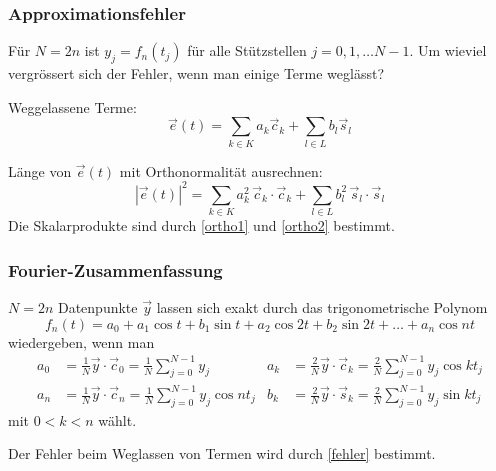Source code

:%
%
\begin{frame}
\frametitle{Approximationsfehler}
\begin{frage}
Für $N=2n$ ist $y_j=f_n(t_j)$ für alle Stützstellen $j=0,1,\dots N-1$.
Um wieviel vergrössert sich der Fehler, wenn man einige Terme weglässt?
\end{frage}

Weggelassene Terme:
\[
\vec{e}(t)
=
\sum_{k\in K}a_k\vec{c}_k
+
\sum_{l\in L}b_l\vec{s}_l
\]

\begin{antwort}
Länge von $\vec{e}(t)$ mit Orthonormalität ausrechnen:
\begin{equation}
|\vec{e}(t)|^2
=
\sum_{k\in K} a_k^2\, \vec{c}_k\cdot\vec{c}_k
+
\sum_{l\in L} b_l^2\, \vec{s}_l\cdot\vec{s}_l
\label{fehler}
\end{equation}
Die Skalarprodukte sind durch
\eqref{ortho1}
und
\eqref{ortho2}
bestimmt.
\end{antwort}
\end{frame}

%
%
\begin{frame}
\frametitle{Fourier-Zusammenfassung}
$N=2n$ Datenpunkte $\vec{y}$ lassen sich exakt durch das
trigonometrische Polynom
\[
f_n(t)
=
a_0 + a_1\cos t+b_1\sin t + a_2\cos 2t + b_2\sin 2t + \dots + a_n\cos nt
\]
wiedergeben, wenn man
\begin{align*}
a_0
&=
\frac1N\vec{y}\cdot\vec{c}_0
=
\frac1N\sum_{j=0}^{N-1} y_j
&
a_k
&=
\frac2N\vec{y}\cdot\vec{c}_k
=
\frac2N\sum_{j=0}^{N-1} y_j\cos kt_j
\\
a_n
&=
\frac1N\vec{y}\cdot\vec{c}_n
=
\frac1N\sum_{j=0}^{N-1} y_j\cos nt_j
&
b_k
&=
\frac2N\vec{y}\cdot\vec{s}_k
=
\frac2N\sum_{j=0}^{N-1} y_j\sin kt_j
\end{align*}
mit $0<k<n$
wählt.
\bigskip

Der Fehler beim Weglassen von Termen wird durch \eqref{fehler}
bestimmt.

\end{frame}


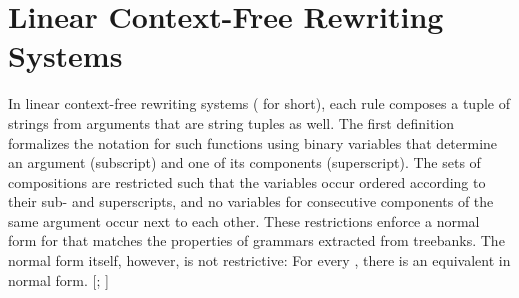 \documentclass[../../document.tex]{subfiles}
\begin{document}
    \section{Linear Context-Free Rewriting Systems}\label{sec:grammar:lcfrs}
    In linear context-free rewriting systems ( for short), each rule composes a tuple of strings from arguments that are string tuples as well.
    The first definition formalizes the notation for such functions using binary variables that determine an argument (subscript) and one of its components (superscript).
    The sets of compositions are restricted such that the variables occur ordered according to their sub- and superscripts, and no variables for consecutive components of the same argument occur next to each other.
    These restrictions enforce a normal form for  that matches the properties of grammars extracted from treebanks.
    The normal form itself, however, is not restrictive: For every , there is an equivalent  in normal form. [\citealp[Lemma~2.2]{SekMatFujKas91}; \citealp[Definition~7.2]{Kal10}]
\end{document}
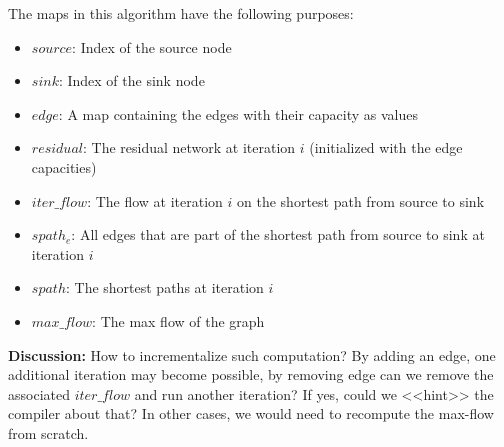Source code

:\documentclass[10pt]{article}
\newlength{\dlen}
\def\discuss#1{\par\hspace{2em}
\setlength{\dlen}{\textwidth}
\addtolength{\dlen}{-2em}
\begin{minipage}{\dlen}\footnotesize {\bf\color{red} Discussion:} #1\end{minipage}\par}
\begin{document}
The maps in this algorithm have the following purposes:
\begin{itemize}
\item $source$: Index of the source node
\item $sink$: Index of the sink node
\item $edge$: A map containing the edges with their capacity as values
\item $residual$: The residual network at iteration $i$ (initialized with the edge capacities)
\item $iter\_flow$: The flow at iteration $i$ on the shortest path from source to sink
\item $spath_e$: All edges that are part of the shortest path from source to sink at iteration $i$
\item $spath$: The shortest paths at iteration $i$
\item $max\_flow$: The max flow of the graph 
\end{itemize}
\discuss{
How to incrementalize such computation? By adding an edge, one additional iteration may become possible, by removing edge can we remove the associated $iter\_flow$ and run another iteration? If yes, could we <<hint>> the compiler about that? In other cases, we would need to recompute the max-flow from scratch.
}

\end{document}

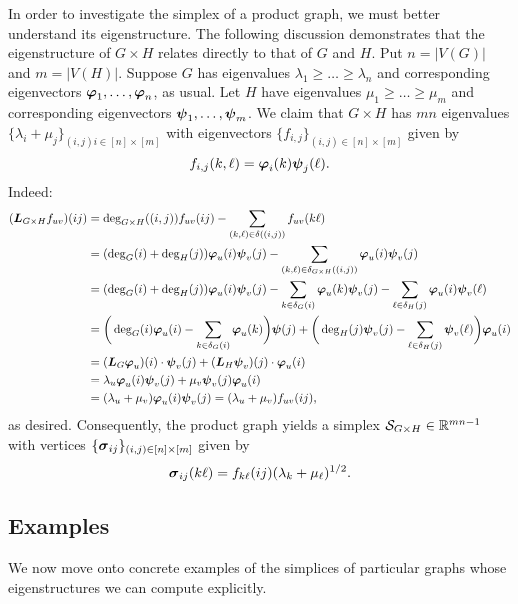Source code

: In order to investigate the simplex of a product graph, we must better understand its eigenstructure. The following discussion demonstrates that the eigenstructure of $G\times H$ relates directly to that of $G$ and $H$. Put $n=|V(G)|$ and $m=|V(H)|$. Suppose $G$ has eigenvalues $\lambda_1\geq \dots\geq \lambda_{n}$ and corresponding eigenvectors $\vb*{\varphi}_1,\dots,\vb*{\varphi}_{n}$, as usual. Let $H$ have eigenvalues $\mu_1\geq \dots\geq \mu_{m}$ and corresponding eigenvectors $\vb*{\psi}_1,\dots,\vb*{\psi}_{m}$. 
We claim that $G\times H$ has $mn$ eigenvalues $\{\lambda_i+\mu_j\}_{(i,j)i\in[n]\times[m]}$ with eigenvectors $\{f_{i,j}\}_{(i,j)\in[n]\times[m]}$ given by 
\[f_{i,j}(k,\ell) = \vb*{\varphi}_i(k)\vb*{\psi}_j(\ell).\]
Indeed: 
\begin{align*}
(\vb*{L}_{G\times H} f_{uv})(ij) &= \deg_{G\times H}((i,j))f_{uv}(ij) - \sum_{(k,\ell)\in \delta((i,j))} f_{uv}(k\ell) \\
&= (\deg_G(i)+\deg_H(j))\vb*{\varphi}_u(i)\vb*{\psi}_v(j) - \sum_{(k,\ell)\in \delta_{G\times H}((i,j))} \vb*{\varphi}_u(i)\vb*{\psi}_v(j) \\
&= (\deg_G(i)+\deg_H(j))\vb*{\varphi}_u(i)\vb*{\psi}_v(j) - \sum_{k\in \delta_G(i)} \vb*{\varphi}_u(k)\vb*{\psi}_v(j) - \sum_{\ell\in \delta_H(j)} \vb*{\varphi}_u(i)\vb*{\psi}_v(\ell) \\
&=\bigg(\deg_G(i)\vb*{\varphi}_u(i) - \sum_{k\in\delta_G(i)}\vb*{\varphi}_u(k)\bigg)\vb*{\psi}(j) + \bigg(\deg_H(j)\vb*{\psi}_v(j)-\sum_{\ell\in\delta_H(j)}\vb*{\psi}_v(\ell)\bigg)\vb*{\varphi}_u(i) \\
&= (\vb*{L}_G \vb*{\varphi}_u)(i) \cdot \vb*{\psi}_v(j) + (\vb*{L}_H\vb*{\psi}_v)(j)\cdot \vb*{\varphi}_u(i) \\
&= \lambda_u\vb*{\varphi}_u(i) \vb*{\psi}_v(j) + \mu_v\vb*{\psi}_v(j)\vb*{\varphi}_u(i) \\
&= (\lambda_u+\mu_v)\vb*{\varphi}_u(i)\vb*{\psi}_v(j) = (\lambda_u+\mu_v)f_{uv}(ij),
\end{align*}
as desired. Consequently, the product graph yields a simplex $\mathcal{S}_{G\times H}\in\mathbb{R}^{mn-1}$ with vertices $\{\vb*{\sigma}_{ij}\}_{(i,j)\in[n]\times[m]}$ given by 
\[\vb*{\sigma}_{ij}(k\ell)=f_{k\ell}(ij)(\lambda_k+\mu_\ell)^{1/2}.\]


\subsection{Examples}
\label{sec:examples}

We now move onto concrete examples of the simplices of particular graphs whose eigenstructures we can compute explicitly. 

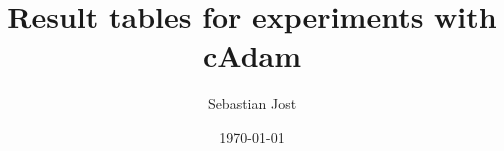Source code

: \documentclass[DIV=13,10pt]{scrartcl}
\title{Result tables for experiments with cAdam}
\author{Sebastian Jost}
\date{\today}
\begin{document}
\sffamily
% 
\tableofcontents
\begin{landscape}


\end{landscape}
\end{document}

■ ASSIGNED TASK ■
Say how many lines in the records include the string "eqref", giving the figure by itself.

■ FINAL ANSWER ■
3